▸ EXERCISE DETAILS:
Nothing in the records may be altered; repeat them exactly.

▸ DATA UNDER STUDY:
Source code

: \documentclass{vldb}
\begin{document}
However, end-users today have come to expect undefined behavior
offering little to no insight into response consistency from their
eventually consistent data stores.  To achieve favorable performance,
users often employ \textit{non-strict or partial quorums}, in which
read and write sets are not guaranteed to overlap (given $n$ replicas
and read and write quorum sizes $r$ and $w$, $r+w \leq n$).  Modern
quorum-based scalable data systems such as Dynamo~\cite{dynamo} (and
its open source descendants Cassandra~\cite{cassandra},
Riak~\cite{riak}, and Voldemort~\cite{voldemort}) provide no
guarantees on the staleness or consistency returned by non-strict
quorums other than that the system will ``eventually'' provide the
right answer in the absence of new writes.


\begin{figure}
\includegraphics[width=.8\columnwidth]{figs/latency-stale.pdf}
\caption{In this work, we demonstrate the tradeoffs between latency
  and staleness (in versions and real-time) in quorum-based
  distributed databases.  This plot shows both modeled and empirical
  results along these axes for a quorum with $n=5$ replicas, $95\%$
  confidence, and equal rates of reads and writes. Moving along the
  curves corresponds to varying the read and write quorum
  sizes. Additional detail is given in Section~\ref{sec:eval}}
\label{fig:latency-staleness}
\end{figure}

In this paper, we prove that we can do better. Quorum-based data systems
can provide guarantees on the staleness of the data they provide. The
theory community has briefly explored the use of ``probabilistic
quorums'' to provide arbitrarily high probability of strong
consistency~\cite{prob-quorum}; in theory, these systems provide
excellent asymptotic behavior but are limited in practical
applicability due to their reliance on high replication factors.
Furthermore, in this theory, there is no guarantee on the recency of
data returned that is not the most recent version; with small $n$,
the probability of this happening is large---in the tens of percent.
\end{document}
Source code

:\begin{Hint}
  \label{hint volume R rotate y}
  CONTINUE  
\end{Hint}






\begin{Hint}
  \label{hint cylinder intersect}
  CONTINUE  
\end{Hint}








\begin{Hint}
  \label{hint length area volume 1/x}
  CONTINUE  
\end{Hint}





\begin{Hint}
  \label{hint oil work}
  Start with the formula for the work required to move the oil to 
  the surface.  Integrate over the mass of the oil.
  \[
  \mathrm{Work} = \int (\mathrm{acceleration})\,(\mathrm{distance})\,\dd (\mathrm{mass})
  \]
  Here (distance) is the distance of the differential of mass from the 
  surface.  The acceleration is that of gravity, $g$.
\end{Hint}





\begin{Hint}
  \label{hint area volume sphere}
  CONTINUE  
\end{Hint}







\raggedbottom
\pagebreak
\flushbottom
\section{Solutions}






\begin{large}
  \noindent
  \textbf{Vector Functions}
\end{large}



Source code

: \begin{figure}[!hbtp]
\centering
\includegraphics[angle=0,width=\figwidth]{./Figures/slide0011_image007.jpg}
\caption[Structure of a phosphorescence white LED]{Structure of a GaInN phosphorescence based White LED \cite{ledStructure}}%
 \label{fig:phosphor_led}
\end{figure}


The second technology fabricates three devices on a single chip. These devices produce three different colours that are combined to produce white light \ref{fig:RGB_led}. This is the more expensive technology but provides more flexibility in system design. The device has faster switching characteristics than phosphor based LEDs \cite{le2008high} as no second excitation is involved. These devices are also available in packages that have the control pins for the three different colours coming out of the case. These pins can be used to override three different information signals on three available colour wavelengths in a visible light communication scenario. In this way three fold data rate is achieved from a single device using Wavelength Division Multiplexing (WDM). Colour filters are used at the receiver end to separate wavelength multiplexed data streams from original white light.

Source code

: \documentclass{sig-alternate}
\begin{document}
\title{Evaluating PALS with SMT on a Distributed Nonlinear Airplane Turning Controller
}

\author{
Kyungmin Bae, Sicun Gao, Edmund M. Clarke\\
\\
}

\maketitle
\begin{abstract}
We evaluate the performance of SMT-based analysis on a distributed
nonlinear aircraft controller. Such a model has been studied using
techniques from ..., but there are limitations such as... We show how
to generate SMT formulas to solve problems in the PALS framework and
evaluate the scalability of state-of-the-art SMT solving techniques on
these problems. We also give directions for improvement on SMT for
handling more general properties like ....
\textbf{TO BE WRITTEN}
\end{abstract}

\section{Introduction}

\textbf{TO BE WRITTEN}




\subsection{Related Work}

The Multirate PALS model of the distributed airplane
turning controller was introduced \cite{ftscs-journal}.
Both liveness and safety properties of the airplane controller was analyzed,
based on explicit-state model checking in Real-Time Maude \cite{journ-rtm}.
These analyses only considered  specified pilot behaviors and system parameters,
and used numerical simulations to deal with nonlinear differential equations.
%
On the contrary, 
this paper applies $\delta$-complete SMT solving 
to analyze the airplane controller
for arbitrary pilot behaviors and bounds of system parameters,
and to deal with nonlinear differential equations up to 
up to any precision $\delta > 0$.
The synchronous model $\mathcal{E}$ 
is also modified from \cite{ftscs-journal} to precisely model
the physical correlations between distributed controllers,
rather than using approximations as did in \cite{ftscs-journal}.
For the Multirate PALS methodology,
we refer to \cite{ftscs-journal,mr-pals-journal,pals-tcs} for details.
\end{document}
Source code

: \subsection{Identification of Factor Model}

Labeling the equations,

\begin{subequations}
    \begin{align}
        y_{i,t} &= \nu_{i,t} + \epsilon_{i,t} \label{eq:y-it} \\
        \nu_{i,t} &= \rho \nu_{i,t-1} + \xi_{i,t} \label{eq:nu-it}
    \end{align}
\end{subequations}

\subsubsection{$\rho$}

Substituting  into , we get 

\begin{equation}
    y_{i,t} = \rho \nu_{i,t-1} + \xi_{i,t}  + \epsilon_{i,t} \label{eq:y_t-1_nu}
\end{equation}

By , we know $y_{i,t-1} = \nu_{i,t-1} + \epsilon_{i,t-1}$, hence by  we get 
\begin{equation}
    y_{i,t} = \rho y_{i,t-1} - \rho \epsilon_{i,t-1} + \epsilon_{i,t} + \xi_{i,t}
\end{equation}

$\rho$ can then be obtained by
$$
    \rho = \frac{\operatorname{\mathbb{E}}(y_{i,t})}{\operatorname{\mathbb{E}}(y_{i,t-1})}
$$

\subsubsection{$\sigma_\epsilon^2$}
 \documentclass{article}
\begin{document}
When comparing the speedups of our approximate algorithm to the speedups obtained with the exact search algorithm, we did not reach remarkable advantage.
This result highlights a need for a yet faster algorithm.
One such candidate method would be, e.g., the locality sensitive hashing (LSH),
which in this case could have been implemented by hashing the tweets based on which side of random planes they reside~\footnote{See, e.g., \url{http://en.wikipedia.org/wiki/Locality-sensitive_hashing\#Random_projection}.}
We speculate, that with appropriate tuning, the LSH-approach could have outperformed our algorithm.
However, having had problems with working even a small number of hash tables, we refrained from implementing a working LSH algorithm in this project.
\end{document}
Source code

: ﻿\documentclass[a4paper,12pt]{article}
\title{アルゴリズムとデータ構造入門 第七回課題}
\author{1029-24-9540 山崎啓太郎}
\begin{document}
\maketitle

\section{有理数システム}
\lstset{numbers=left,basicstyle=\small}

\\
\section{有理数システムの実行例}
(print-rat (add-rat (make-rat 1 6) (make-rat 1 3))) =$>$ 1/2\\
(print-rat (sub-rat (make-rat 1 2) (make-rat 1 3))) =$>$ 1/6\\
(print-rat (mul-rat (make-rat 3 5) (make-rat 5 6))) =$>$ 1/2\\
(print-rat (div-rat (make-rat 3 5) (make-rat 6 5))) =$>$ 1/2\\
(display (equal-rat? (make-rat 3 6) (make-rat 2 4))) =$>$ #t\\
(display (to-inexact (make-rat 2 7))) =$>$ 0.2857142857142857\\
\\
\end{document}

▸ TASK RESULT:
Source code

: \documentclass{vldb}
\begin{document}
However, end-users today have come to expect undefined behavior
offering little to no insight into response consistency from their
eventually consistent data stores.  To achieve favorable performance,
users often employ \textit{non-strict or partial quorums}, in which
read and write sets are not guaranteed to overlap (given $n$ replicas
and read and write quorum sizes $r$ and $w$, $r+w \leq n$).  Modern
quorum-based scalable data systems such as Dynamo~\cite{dynamo} (and
its open source descendants Cassandra~\cite{cassandra},
Riak~\cite{riak}, and Voldemort~\cite{voldemort}) provide no
guarantees on the staleness or consistency returned by non-strict
quorums other than that the system will ``eventually'' provide the
right answer in the absence of new writes.


\begin{figure}
\includegraphics[width=.8\columnwidth]{figs/latency-stale.pdf}
\caption{In this work, we demonstrate the tradeoffs between latency
  and staleness (in versions and real-time) in quorum-based
  distributed databases.  This plot shows both modeled and empirical
  results along these axes for a quorum with $n=5$ replicas, $95\%$
  confidence, and equal rates of reads and writes. Moving along the
  curves corresponds to varying the read and write quorum
  sizes. Additional detail is given in Section~\ref{sec:eval}}
\label{fig:latency-staleness}
\end{figure}

In this paper, we prove that we can do better. Quorum-based data systems
can provide guarantees on the staleness of the data they provide. The
theory community has briefly explored the use of ``probabilistic
quorums'' to provide arbitrarily high probability of strong
consistency~\cite{prob-quorum}; in theory, these systems provide
excellent asymptotic behavior but are limited in practical
applicability due to their reliance on high replication factors.
Furthermore, in this theory, there is no guarantee on the recency of
data returned that is not the most recent version; with small $n$,
the probability of this happening is large---in the tens of percent.
\end{document}
Source code

:\begin{Hint}
  \label{hint volume R rotate y}
  CONTINUE  
\end{Hint}






\begin{Hint}
  \label{hint cylinder intersect}
  CONTINUE  
\end{Hint}








\begin{Hint}
  \label{hint length area volume 1/x}
  CONTINUE  
\end{Hint}





\begin{Hint}
  \label{hint oil work}
  Start with the formula for the work required to move the oil to 
  the surface.  Integrate over the mass of the oil.
  \[
  \mathrm{Work} = \int (\mathrm{acceleration})\,(\mathrm{distance})\,\dd (\mathrm{mass})
  \]
  Here (distance) is the distance of the differential of mass from the 
  surface.  The acceleration is that of gravity, $g$.
\end{Hint}





\begin{Hint}
  \label{hint area volume sphere}
  CONTINUE  
\end{Hint}







\raggedbottom
\pagebreak
\flushbottom
\section{Solutions}






\begin{large}
  \noindent
  \textbf{Vector Functions}
\end{large}



Source code

: \begin{figure}[!hbtp]
\centering
\includegraphics[angle=0,width=\figwidth]{./Figures/slide0011_image007.jpg}
\caption[Structure of a phosphorescence white LED]{Structure of a GaInN phosphorescence based White LED \cite{ledStructure}}%
 \label{fig:phosphor_led}
\end{figure}


The second technology fabricates three devices on a single chip. These devices produce three different colours that are combined to produce white light \ref{fig:RGB_led}. This is the more expensive technology but provides more flexibility in system design. The device has faster switching characteristics than phosphor based LEDs \cite{le2008high} as no second excitation is involved. These devices are also available in packages that have the control pins for the three different colours coming out of the case. These pins can be used to override three different information signals on three available colour wavelengths in a visible light communication scenario. In this way three fold data rate is achieved from a single device using Wavelength Division Multiplexing (WDM). Colour filters are used at the receiver end to separate wavelength multiplexed data streams from original white light.

Source code

: \documentclass{sig-alternate}
\begin{document}
\title{Evaluating PALS with SMT on a Distributed Nonlinear Airplane Turning Controller
}

\author{
Kyungmin Bae, Sicun Gao, Edmund M. Clarke\\
\\
}

\maketitle
\begin{abstract}
We evaluate the performance of SMT-based analysis on a distributed
nonlinear aircraft controller. Such a model has been studied using
techniques from ..., but there are limitations such as... We show how
to generate SMT formulas to solve problems in the PALS framework and
evaluate the scalability of state-of-the-art SMT solving techniques on
these problems. We also give directions for improvement on SMT for
handling more general properties like ....
\textbf{TO BE WRITTEN}
\end{abstract}

\section{Introduction}

\textbf{TO BE WRITTEN}




\subsection{Related Work}

The Multirate PALS model of the distributed airplane
turning controller was introduced \cite{ftscs-journal}.
Both liveness and safety properties of the airplane controller was analyzed,
based on explicit-state model checking in Real-Time Maude \cite{journ-rtm}.
These analyses only considered  specified pilot behaviors and system parameters,
and used numerical simulations to deal with nonlinear differential equations.
%
On the contrary, 
this paper applies $\delta$-complete SMT solving 
to analyze the airplane controller
for arbitrary pilot behaviors and bounds of system parameters,
and to deal with nonlinear differential equations up to 
up to any precision $\delta > 0$.
The synchronous model $\mathcal{E}$ 
is also modified from \cite{ftscs-journal} to precisely model
the physical correlations between distributed controllers,
rather than using approximations as did in \cite{ftscs-journal}.
For the Multirate PALS methodology,
we refer to \cite{ftscs-journal,mr-pals-journal,pals-tcs} for details.
\end{document}
Source code

: \subsection{Identification of Factor Model}

Labeling the equations,

\begin{subequations}
    \begin{align}
        y_{i,t} &= \nu_{i,t} + \epsilon_{i,t} \label{eq:y-it} \\
        \nu_{i,t} &= \rho \nu_{i,t-1} + \xi_{i,t} \label{eq:nu-it}
    \end{align}
\end{subequations}

\subsubsection{$\rho$}

Substituting  into , we get 

\begin{equation}
    y_{i,t} = \rho \nu_{i,t-1} + \xi_{i,t}  + \epsilon_{i,t} \label{eq:y_t-1_nu}
\end{equation}

By , we know $y_{i,t-1} = \nu_{i,t-1} + \epsilon_{i,t-1}$, hence by  we get 
\begin{equation}
    y_{i,t} = \rho y_{i,t-1} - \rho \epsilon_{i,t-1} + \epsilon_{i,t} + \xi_{i,t}
\end{equation}

$\rho$ can then be obtained by
$$
    \rho = \frac{\operatorname{\mathbb{E}}(y_{i,t})}{\operatorname{\mathbb{E}}(y_{i,t-1})}
$$

\subsubsection{$\sigma_\epsilon^2$}
 \documentclass{article}
\begin{document}
When comparing the speedups of our approximate algorithm to the speedups obtained with the exact search algorithm, we did not reach remarkable advantage.
This result highlights a need for a yet faster algorithm.
One such candidate method would be, e.g., the locality sensitive hashing (LSH),
which in this case could have been implemented by hashing the tweets based on which side of random planes they reside~\footnote{See, e.g., \url{http://en.wikipedia.org/wiki/Locality-sensitive_hashing\#Random_projection}.}
We speculate, that with appropriate tuning, the LSH-approach could have outperformed our algorithm.
However, having had problems with working even a small number of hash tables, we refrained from implementing a working LSH algorithm in this project.
\end{document}
Source code

: ﻿\documentclass[a4paper,12pt]{article}
\title{アルゴリズムとデータ構造入門 第七回課題}
\author{1029-24-9540 山崎啓太郎}
\begin{document}
\maketitle

\section{有理数システム}
\lstset{numbers=left,basicstyle=\small}

\\
\section{有理数システムの実行例}
(print-rat (add-rat (make-rat 1 6) (make-rat 1 3))) =$>$ 1/2\\
(print-rat (sub-rat (make-rat 1 2) (make-rat 1 3))) =$>$ 1/6\\
(print-rat (mul-rat (make-rat 3 5) (make-rat 5 6))) =$>$ 1/2\\
(print-rat (div-rat (make-rat 3 5) (make-rat 6 5))) =$>$ 1/2\\
(display (equal-rat? (make-rat 3 6) (make-rat 2 4))) =$>$ #t\\
(display (to-inexact (make-rat 2 7))) =$>$ 0.2857142857142857\\
\\
\end{document}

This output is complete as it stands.